▸ **Excerpted records**

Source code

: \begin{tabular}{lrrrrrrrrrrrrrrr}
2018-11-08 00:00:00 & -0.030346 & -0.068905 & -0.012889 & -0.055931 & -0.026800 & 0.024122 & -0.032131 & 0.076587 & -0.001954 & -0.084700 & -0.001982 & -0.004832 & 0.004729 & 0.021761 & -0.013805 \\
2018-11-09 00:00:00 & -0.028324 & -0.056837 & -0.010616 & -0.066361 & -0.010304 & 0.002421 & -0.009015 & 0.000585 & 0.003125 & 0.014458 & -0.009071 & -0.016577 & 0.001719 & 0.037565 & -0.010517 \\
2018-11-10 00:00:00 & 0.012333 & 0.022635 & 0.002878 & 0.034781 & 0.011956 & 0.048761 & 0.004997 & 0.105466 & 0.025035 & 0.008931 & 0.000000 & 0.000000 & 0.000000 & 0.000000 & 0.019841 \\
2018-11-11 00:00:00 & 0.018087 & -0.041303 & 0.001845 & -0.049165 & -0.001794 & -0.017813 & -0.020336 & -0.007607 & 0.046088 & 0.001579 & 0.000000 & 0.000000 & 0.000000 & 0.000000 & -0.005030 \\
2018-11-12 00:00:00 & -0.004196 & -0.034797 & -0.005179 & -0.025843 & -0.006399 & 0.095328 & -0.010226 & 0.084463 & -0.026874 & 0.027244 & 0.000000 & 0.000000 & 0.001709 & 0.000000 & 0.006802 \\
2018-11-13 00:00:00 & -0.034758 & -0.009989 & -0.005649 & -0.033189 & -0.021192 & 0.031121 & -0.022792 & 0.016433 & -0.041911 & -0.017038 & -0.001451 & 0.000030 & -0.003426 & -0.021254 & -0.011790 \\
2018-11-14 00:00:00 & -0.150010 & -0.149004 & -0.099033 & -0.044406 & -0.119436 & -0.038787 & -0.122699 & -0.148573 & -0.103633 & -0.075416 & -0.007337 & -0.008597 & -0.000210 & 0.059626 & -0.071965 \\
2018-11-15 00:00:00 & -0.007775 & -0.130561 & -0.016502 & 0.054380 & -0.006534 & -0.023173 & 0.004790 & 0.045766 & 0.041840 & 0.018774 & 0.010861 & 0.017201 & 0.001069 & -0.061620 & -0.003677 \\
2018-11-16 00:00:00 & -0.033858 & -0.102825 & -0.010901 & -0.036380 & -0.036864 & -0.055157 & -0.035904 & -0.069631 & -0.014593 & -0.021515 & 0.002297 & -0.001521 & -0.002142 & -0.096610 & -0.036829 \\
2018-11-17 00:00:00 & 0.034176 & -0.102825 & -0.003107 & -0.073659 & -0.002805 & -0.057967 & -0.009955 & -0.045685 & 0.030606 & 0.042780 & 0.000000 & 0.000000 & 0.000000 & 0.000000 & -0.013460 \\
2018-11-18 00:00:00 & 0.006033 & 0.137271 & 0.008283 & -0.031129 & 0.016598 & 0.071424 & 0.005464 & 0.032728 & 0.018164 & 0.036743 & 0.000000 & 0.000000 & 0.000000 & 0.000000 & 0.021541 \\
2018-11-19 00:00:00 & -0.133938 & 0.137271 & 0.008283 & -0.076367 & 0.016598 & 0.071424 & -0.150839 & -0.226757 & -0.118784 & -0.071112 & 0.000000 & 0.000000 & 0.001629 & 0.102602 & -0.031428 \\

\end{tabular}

▸ **Work instructions**
Produce the entries above once more, identical in every detail.

▸ **Response to the exercise**
Source code

: \begin{tabular}{lrrrrrrrrrrrrrrr}
2018-11-08 00:00:00 & -0.030346 & -0.068905 & -0.012889 & -0.055931 & -0.026800 & 0.024122 & -0.032131 & 0.076587 & -0.001954 & -0.084700 & -0.001982 & -0.004832 & 0.004729 & 0.021761 & -0.013805 \\
2018-11-09 00:00:00 & -0.028324 & -0.056837 & -0.010616 & -0.066361 & -0.010304 & 0.002421 & -0.009015 & 0.000585 & 0.003125 & 0.014458 & -0.009071 & -0.016577 & 0.001719 & 0.037565 & -0.010517 \\
2018-11-10 00:00:00 & 0.012333 & 0.022635 & 0.002878 & 0.034781 & 0.011956 & 0.048761 & 0.004997 & 0.105466 & 0.025035 & 0.008931 & 0.000000 & 0.000000 & 0.000000 & 0.000000 & 0.019841 \\
2018-11-11 00:00:00 & 0.018087 & -0.041303 & 0.001845 & -0.049165 & -0.001794 & -0.017813 & -0.020336 & -0.007607 & 0.046088 & 0.001579 & 0.000000 & 0.000000 & 0.000000 & 0.000000 & -0.005030 \\
2018-11-12 00:00:00 & -0.004196 & -0.034797 & -0.005179 & -0.025843 & -0.006399 & 0.095328 & -0.010226 & 0.084463 & -0.026874 & 0.027244 & 0.000000 & 0.000000 & 0.001709 & 0.000000 & 0.006802 \\
2018-11-13 00:00:00 & -0.034758 & -0.009989 & -0.005649 & -0.033189 & -0.021192 & 0.031121 & -0.022792 & 0.016433 & -0.041911 & -0.017038 & -0.001451 & 0.000030 & -0.003426 & -0.021254 & -0.011790 \\
2018-11-14 00:00:00 & -0.150010 & -0.149004 & -0.099033 & -0.044406 & -0.119436 & -0.038787 & -0.122699 & -0.148573 & -0.103633 & -0.075416 & -0.007337 & -0.008597 & -0.000210 & 0.059626 & -0.071965 \\
2018-11-15 00:00:00 & -0.007775 & -0.130561 & -0.016502 & 0.054380 & -0.006534 & -0.023173 & 0.004790 & 0.045766 & 0.041840 & 0.018774 & 0.010861 & 0.017201 & 0.001069 & -0.061620 & -0.003677 \\
2018-11-16 00:00:00 & -0.033858 & -0.102825 & -0.010901 & -0.036380 & -0.036864 & -0.055157 & -0.035904 & -0.069631 & -0.014593 & -0.021515 & 0.002297 & -0.001521 & -0.002142 & -0.096610 & -0.036829 \\
2018-11-17 00:00:00 & 0.034176 & -0.102825 & -0.003107 & -0.073659 & -0.002805 & -0.057967 & -0.009955 & -0.045685 & 0.030606 & 0.042780 & 0.000000 & 0.000000 & 0.000000 & 0.000000 & -0.013460 \\
2018-11-18 00:00:00 & 0.006033 & 0.137271 & 0.008283 & -0.031129 & 0.016598 & 0.071424 & 0.005464 & 0.032728 & 0.018164 & 0.036743 & 0.000000 & 0.000000 & 0.000000 & 0.000000 & 0.021541 \\
2018-11-19 00:00:00 & -0.133938 & 0.137271 & 0.008283 & -0.076367 & 0.016598 & 0.071424 & -0.150839 & -0.226757 & -0.118784 & -0.071112 & 0.000000 & 0.000000 & 0.001629 & 0.102602 & -0.031428 \\

\end{tabular}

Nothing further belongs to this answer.